# ACTIVITY
All records below must be written out exactly, with the pictures excluded.

# SUPPLIED RECORDS
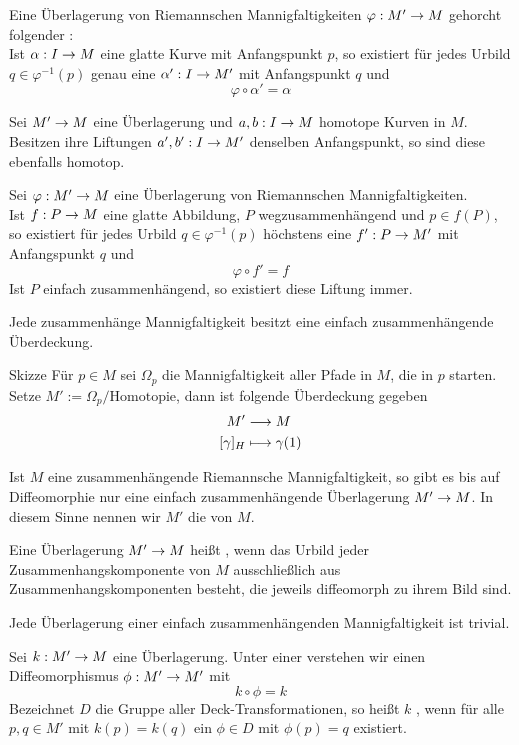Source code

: \documentclass{book}
\renewcommand{\i}{^{-1}}
\begin{document}
\Lem{}
Eine Überlagerung von Riemannschen Mannigfaltigkeiten $\varphi : M' \overset{}{\rightarrow} M$ gehorcht folgender :\\
Ist $\alpha : I \overset{}{\rightarrow} M$ eine glatte Kurve mit Anfangspunkt $p$, so existiert für jedes Urbild $q \in \varphi\i(p)$ genau eine  $\alpha' : I \overset{}{\rightarrow} M'$ mit Anfangspunkt $q$ und
\[ \varphi \circ \alpha' = \alpha \]

\Lem{}
Sei $M' \overset{}{\rightarrow} M $ eine Überlagerung und $a,b : I \overset{}{\rightarrow} M$ homotope Kurven in $M$. Besitzen ihre Liftungen $a', b' : I \overset{}{\rightarrow} M'$ denselben Anfangspunkt, so sind diese ebenfalls homotop.

\Kor{}
Sei $\varphi : M' \overset{}{\rightarrow} M$ eine Überlagerung von Riemannschen Mannigfaltigkeiten.\\
Ist $f : P \overset{}{\rightarrow} M$ eine glatte Abbildung, $P$ wegzusammenhängend und $p \in f(P)$, so existiert für jedes Urbild $q \in \varphi\i(p)$ höchstens eine  $f' : P \overset{}{\rightarrow} M'$ mit Anfangspunkt $q$ und
\[ \varphi \circ f' = f \]
Ist $P$ einfach zusammenhängend, so existiert diese Liftung immer.

\Satz{}
Jede zusammenhänge Mannigfaltigkeit besitzt eine einfach zusammenhängende Überdeckung.
\begin{Beweis}{Skizze}
Für $p \in M$ sei $\Omega_p$ die Mannigfaltigkeit aller Pfade in $M$, die in $p$ starten. Setze $M' := \Omega_p / \text{Homotopie}$, dann ist folgende Überdeckung gegeben
\begin{align*}
M' & \overset{}{\longrightarrow} M\\
[\gamma]_H & \longmapsto \gamma(1)
\end{align*}
\end{Beweis}

\Kor{}
Ist $M$ eine zusammenhängende Riemannsche Mannigfaltigkeit, so gibt es bis auf Diffeomorphie nur eine einfach zusammenhängende Überlagerung $M' \overset{}{\rightarrow} M$. In diesem Sinne nennen wir $M'$ die  von $M$.

\Def{}
Eine Überlagerung $M' \overset{}{\rightarrow} M$ heißt , wenn das Urbild jeder Zusammenhangskomponente von $M$ ausschließlich aus Zusammenhangskomponenten besteht, die jeweils diffeomorph zu ihrem Bild sind.

\Kor{}
Jede Überlagerung einer einfach zusammenhängenden Mannigfaltigkeit ist trivial.

\Def{}
Sei $k : M' \overset{}{\rightarrow} M$ eine Überlagerung. Unter einer  verstehen wir einen Diffeomorphismus $\phi : M' \overset{}{\rightarrow} M'$ mit
\[ k \circ \phi = k \]
Bezeichnet $D$ die Gruppe aller Deck-Transformationen, so heißt $k$ , wenn für alle $p,q \in M'$ mit $k(p) = k(q)$ ein $\phi \in D$ mit $\phi(p) = q$ existiert.
\end{document}
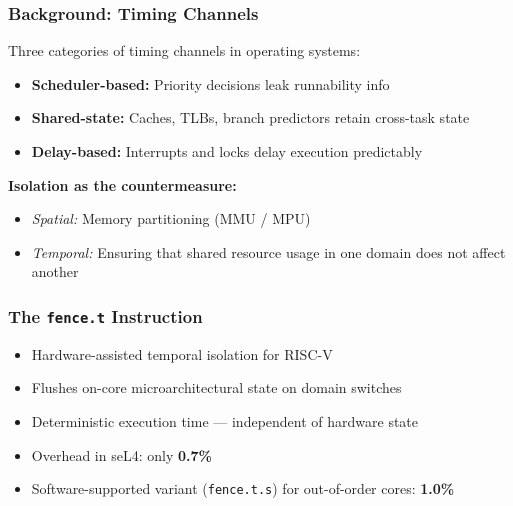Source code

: \begin{frame}
\frametitle{Background: Timing Channels}

Three categories of timing channels in operating systems:

\vspace{0.3cm}
\begin{itemize}
  \item \textbf{Scheduler-based:} Priority decisions leak runnability info
  \item \textbf{Shared-state:} Caches, TLBs, branch predictors retain cross-task state
  \item \textbf{Delay-based:} Interrupts and locks delay execution predictably
\end{itemize}

\vspace{0.3cm}
\textbf{Isolation as the countermeasure:}
\begin{itemize}
  \item \textit{Spatial:} Memory partitioning (MMU / MPU)
  \item \textit{Temporal:} Ensuring that shared resource usage in one domain does not affect another
\end{itemize}

\end{frame}

\begin{frame}
\frametitle{The \texttt{fence.t} Instruction}

\begin{itemize}
  \item Hardware-assisted temporal isolation for RISC-V
  \item Flushes on-core microarchitectural state on domain switches
  \item Deterministic execution time --- independent of hardware state
  \item Overhead in seL4: only \textbf{0.7\%}
  \item Software-supported variant (\texttt{fence.t.s}) for out-of-order cores: \textbf{1.0\%}
\end{itemize}

\tiny{}

\end{frame}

# ANSWER SPACE
Source code

: \documentclass{book}
\renewcommand{\i}{^{-1}}
\begin{document}
\Lem{}
Eine Überlagerung von Riemannschen Mannigfaltigkeiten $\varphi : M' \overset{}{\rightarrow} M$ gehorcht folgender :\\
Ist $\alpha : I \overset{}{\rightarrow} M$ eine glatte Kurve mit Anfangspunkt $p$, so existiert für jedes Urbild $q \in \varphi\i(p)$ genau eine  $\alpha' : I \overset{}{\rightarrow} M'$ mit Anfangspunkt $q$ und
\[ \varphi \circ \alpha' = \alpha \]

\Lem{}
Sei $M' \overset{}{\rightarrow} M $ eine Überlagerung und $a,b : I \overset{}{\rightarrow} M$ homotope Kurven in $M$. Besitzen ihre Liftungen $a', b' : I \overset{}{\rightarrow} M'$ denselben Anfangspunkt, so sind diese ebenfalls homotop.

\Kor{}
Sei $\varphi : M' \overset{}{\rightarrow} M$ eine Überlagerung von Riemannschen Mannigfaltigkeiten.\\
Ist $f : P \overset{}{\rightarrow} M$ eine glatte Abbildung, $P$ wegzusammenhängend und $p \in f(P)$, so existiert für jedes Urbild $q \in \varphi\i(p)$ höchstens eine  $f' : P \overset{}{\rightarrow} M'$ mit Anfangspunkt $q$ und
\[ \varphi \circ f' = f \]
Ist $P$ einfach zusammenhängend, so existiert diese Liftung immer.

\Satz{}
Jede zusammenhänge Mannigfaltigkeit besitzt eine einfach zusammenhängende Überdeckung.
\begin{Beweis}{Skizze}
Für $p \in M$ sei $\Omega_p$ die Mannigfaltigkeit aller Pfade in $M$, die in $p$ starten. Setze $M' := \Omega_p / \text{Homotopie}$, dann ist folgende Überdeckung gegeben
\begin{align*}
M' & \overset{}{\longrightarrow} M\\
[\gamma]_H & \longmapsto \gamma(1)
\end{align*}
\end{Beweis}

\Kor{}
Ist $M$ eine zusammenhängende Riemannsche Mannigfaltigkeit, so gibt es bis auf Diffeomorphie nur eine einfach zusammenhängende Überlagerung $M' \overset{}{\rightarrow} M$. In diesem Sinne nennen wir $M'$ die  von $M$.

\Def{}
Eine Überlagerung $M' \overset{}{\rightarrow} M$ heißt , wenn das Urbild jeder Zusammenhangskomponente von $M$ ausschließlich aus Zusammenhangskomponenten besteht, die jeweils diffeomorph zu ihrem Bild sind.

\Kor{}
Jede Überlagerung einer einfach zusammenhängenden Mannigfaltigkeit ist trivial.

\Def{}
Sei $k : M' \overset{}{\rightarrow} M$ eine Überlagerung. Unter einer  verstehen wir einen Diffeomorphismus $\phi : M' \overset{}{\rightarrow} M'$ mit
\[ k \circ \phi = k \]
Bezeichnet $D$ die Gruppe aller Deck-Transformationen, so heißt $k$ , wenn für alle $p,q \in M'$ mit $k(p) = k(q)$ ein $\phi \in D$ mit $\phi(p) = q$ existiert.
\end{document}
Source code

: \begin{frame}
\frametitle{Background: Timing Channels}

Three categories of timing channels in operating systems:

\vspace{0.3cm}
\begin{itemize}
  \item \textbf{Scheduler-based:} Priority decisions leak runnability info
  \item \textbf{Shared-state:} Caches, TLBs, branch predictors retain cross-task state
  \item \textbf{Delay-based:} Interrupts and locks delay execution predictably
\end{itemize}

\vspace{0.3cm}
\textbf{Isolation as the countermeasure:}
\begin{itemize}
  \item \textit{Spatial:} Memory partitioning (MMU / MPU)
  \item \textit{Temporal:} Ensuring that shared resource usage in one domain does not affect another
\end{itemize}

\end{frame}

\begin{frame}
\frametitle{The \texttt{fence.t} Instruction}

\begin{itemize}
  \item Hardware-assisted temporal isolation for RISC-V
  \item Flushes on-core microarchitectural state on domain switches
  \item Deterministic execution time --- independent of hardware state
  \item Overhead in seL4: only \textbf{0.7\%}
  \item Software-supported variant (\texttt{fence.t.s}) for out-of-order cores: \textbf{1.0\%}
\end{itemize}

\tiny{}

\end{frame}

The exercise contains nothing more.